Greece, the country, and 50 Cent, the rapper, might seem a million miles removed from our ordinary lives.
But their extraordinary money woes offer those of us in the cheap seats an invaluable lesson:
Big or small, you've still got to follow basic money rules.
Greece, after missing its latest loan payment of $1.5 billion, just secured its third bailout from the International Monetary Fund and European creditors. But, unless the country quits its habit of spending more than it makes, the task of paying off a whopping $315 billion in debt remains highly unlikely.
Curtis James Jackson III, also known as 50 Cent, had an estimated net worth of $155 million in May. Now he's filing for bankruptcy protection.
Both stories provide us instructive dinner-table fodder. If you have kids, all the better.
"Money management is a family affair," said Mary Jo Katras, a Family Resiliency educator with the University of Minnesota Extension Center for Family Development. "You should have these conversations together."
Katras, whose husband is Greek, has been watching that crisis with more than a professional eye.
What can we learn to avoid our own financial fiasco?
In the rapper's case, the answer seems to lie less in money management and more in personal integrity. Jackson, whose motto is "Get Rich or Die Tryin" lost a more-than-$18 million judgment by an audio company that claimed he stole their design. Kids! Don't steal!
He also allegedly put a private sex tape on the Internet.
Kids! Don't do that, either!
And he made some bad financial decisions, like owing his grandpa about $1,700, leasing a $138,000 Bentley and owing more than $1 million in legal fees.

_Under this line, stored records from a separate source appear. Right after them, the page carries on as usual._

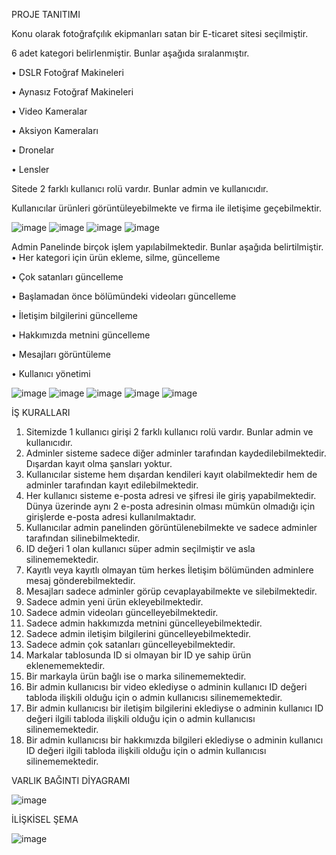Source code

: PROJE TANITIMI


Konu olarak fotoğrafçılık ekipmanları satan bir E-ticaret sitesi seçilmiştir.


6 adet kategori belirlenmiştir. Bunlar aşağıda sıralanmıştır.


•	DSLR Fotoğraf Makineleri

•	Aynasız Fotoğraf Makineleri 

•	Video Kameralar 

•	Aksiyon Kameraları 

•	Dronelar 

•	Lensler

Sitede 2 farklı kullanıcı rolü vardır. Bunlar admin ve kullanıcıdır.

Kullanıcılar ürünleri görüntüleyebilmekte ve firma ile iletişime geçebilmektir.

![image](https://github.com/omerfarukgunduz/fotomarket/assets/97338737/0b708bbf-f6d0-441f-b9ef-ac80d182c1f6)
![image](https://github.com/omerfarukgunduz/fotomarket/assets/97338737/112bc87a-58ab-4cee-bb9e-8a8520257382)
![image](https://github.com/omerfarukgunduz/fotomarket/assets/97338737/008e75e5-5835-40d2-b380-c73529e2675a)
![image](https://github.com/omerfarukgunduz/fotomarket/assets/97338737/06b6b019-cf61-4b41-b84f-c592afd16caa)

Admin Panelinde birçok işlem yapılabilmektedir. Bunlar aşağıda belirtilmiştir.
•	Her kategori için ürün ekleme, silme, güncelleme 

•	Çok satanları güncelleme 

•	Başlamadan önce bölümündeki videoları güncelleme

•	İletişim bilgilerini güncelleme

•	Hakkımızda metnini güncelleme

•	Mesajları görüntüleme

•	Kullanıcı yönetimi 

![image](https://github.com/omerfarukgunduz/fotomarket/assets/97338737/13a33831-8f29-4f6f-9422-b92c24929d17)
![image](https://github.com/omerfarukgunduz/fotomarket/assets/97338737/b195d21a-199e-4852-a65e-9adf72c257e2)
![image](https://github.com/omerfarukgunduz/fotomarket/assets/97338737/0d0e8231-2244-4115-bf3a-944ef582f87b)
![image](https://github.com/omerfarukgunduz/fotomarket/assets/97338737/9549d7ea-e6a9-42cd-a271-8b952cf7e15c)
![image](https://github.com/omerfarukgunduz/fotomarket/assets/97338737/ac970f85-7b1a-45dd-af8a-a6a34d8c0a88)

İŞ KURALLARI


1) Sitemizde 1 kullanıcı girişi 2 farklı kullanıcı rolü vardır. Bunlar admin ve kullanıcıdır.
2) Adminler sisteme sadece diğer adminler tarafından kaydedilebilmektedir. Dışardan kayıt olma şansları yoktur.
3) Kullanıcılar sisteme hem dışardan kendileri kayıt olabilmektedir hem de adminler tarafından kayıt edilebilmektedir.
4) Her kullanıcı sisteme e-posta adresi ve şifresi ile giriş yapabilmektedir. Dünya üzerinde aynı 2 e-posta adresinin olması mümkün olmadığı için girişlerde e-posta adresi kullanılmaktadır.
5) Kullanıcılar admin panelinden görüntülenebilmekte ve sadece adminler tarafından silinebilmektedir.
6) ID değeri 1 olan kullanıcı süper admin seçilmiştir ve asla silinememektedir.
7) Kayıtlı veya kayıtlı olmayan tüm herkes İletişim bölümünden adminlere mesaj gönderebilmektedir.
8) Mesajları sadece adminler görüp cevaplayabilmekte ve silebilmektedir.
9) Sadece admin yeni ürün ekleyebilmektedir.
10) Sadece admin videoları güncelleyebilmektedir.
11) Sadece admin hakkımızda metnini güncelleyebilmektedir.
12) Sadece admin iletişim bilgilerini güncelleyebilmektedir.
13) Sadece admin çok satanları güncelleyebilmektedir.
14) Markalar tablosunda ID si olmayan bir ID ye sahip ürün eklenememektedir.
15) Bir markayla ürün bağlı ise o marka silinememektedir.
16) Bir admin kullanıcısı bir video eklediyse o adminin kullanıcı ID değeri tabloda ilişkili olduğu için o admin kullanıcısı silinememektedir.
17) Bir admin kullanıcısı bir iletişim bilgilerini eklediyse o adminin kullanıcı ID değeri ilgili tabloda ilişkili olduğu için o admin kullanıcısı silinememektedir.
18) Bir admin kullanıcısı bir hakkımızda bilgileri eklediyse o adminin kullanıcı ID değeri ilgili tabloda ilişkili olduğu için o admin kullanıcısı silinememektedir.


VARLIK BAĞINTI DİYAGRAMI

 ![image](https://github.com/omerfarukgunduz/fotomarket/assets/97338737/4972077b-fd0c-45f5-91d3-f7518a37fc64)

İLİŞKİSEL ŞEMA

![image](https://github.com/omerfarukgunduz/fotomarket/assets/97338737/e2e3bae9-8b32-4ddd-9f42-e2ea5f889852)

Kind of makes Greece look like a picnic for its well-meaning attempt to preserve, in part, generous pensions.
Still, Greece's big error is something we all can understand. The country overspent. And overspent.
By the time the country's leaders lined up to mitigate the mess, it was too late.
"You can't wait until you're in crisis," Katras said. "Money management is not a one-time task. It's something we need to do throughout our lifetime, constantly revisiting our goals."
Here are a few suggestions:
Know your debt-to-net income ratio. The Extension Center can help you figure out your big-picture reality with a chart that calculates your monthly expenses and net income. Go to www.extension.umn.edu/family/personal-finance.
Create a spending log. For four weeks, keep track of everything you spend. "See patterns, look for leaks," Katras said. "We can all stop and get that coffee for $2.50. But, seven days a week? That adds up to a significant amount over a year."
(Relax, though. She's not suggesting we give up our joe addiction. Keep reading.)
Set SMART goals. Think specific, measurable, attainable, realistic and timely. In terms of realistic goals, for example, most of us simply cannot put six months' income into an emergency account, even though that's a common recommendation by financial planners.
That doesn't mean we shouldn't put anything into savings. Katras is big on saving whatever we can, even if it's $5 a week, or loose change put into a jar. The key is that we're practicing saving — something she calls "paying yourself first" — so that saving becomes a regular habit.
Think needs, then wants. Remember that cup of joe? You still get to have it. But Katras encourages us to cover essential costs first — rent, groceries, utilities, gas, bus fare.
"It's not to say you can't do fun things," she said. "We're all human. But cover all of your needs, and some of your wants."
If you face reduced income, don't panic. The Extension Center has plentiful tools for you and your family, including information on how to create a spending plan, reduce expenses and develop additional income streams.
Above all, don't hide money woes from your family members, or your country's citizens. Involving them will make them less fearful about the future, and more invested.